(Stored data entries)
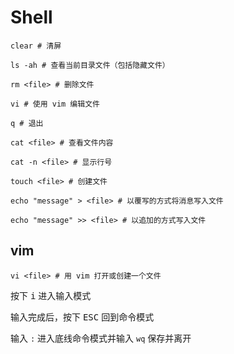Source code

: # Shell

```shell
clear # 清屏

ls -ah # 查看当前目录文件（包括隐藏文件）

rm <file> # 删除文件

vi # 使用 vim 编辑文件

q # 退出

cat <file> # 查看文件内容

cat -n <file> # 显示行号

touch <file> # 创建文件

echo "message" > <file> # 以覆写的方式将消息写入文件

echo "message" >> <file> # 以追加的方式写入文件
```

## vim

```shell
vi <file> # 用 vim 打开或创建一个文件
```

按下 <kbd>i</kbd> 进入输入模式

输入完成后，按下 <kbd>ESC</kbd> 回到命令模式

输入 `:` 进入底线命令模式并输入 `wq` 保存并离开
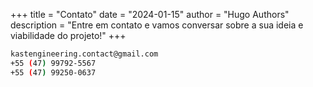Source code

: +++
title = "Contato"
date = "2024-01-15"
author = "Hugo Authors"
description = "Entre em contato e vamos conversar sobre a sua ideia e viabilidade do projeto!"
+++

```bash
kastengineering.contact@gmail.com
+55 (47) 99792-5567
+55 (47) 99250-0637
```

**Instructions to follow**
All lines of the entries above where "message" turns up should be reported.

**Answer to the problem**
echo "message" > <file> # 以覆写的方式将消息写入文件
echo "message" >> <file> # 以追加的方式写入文件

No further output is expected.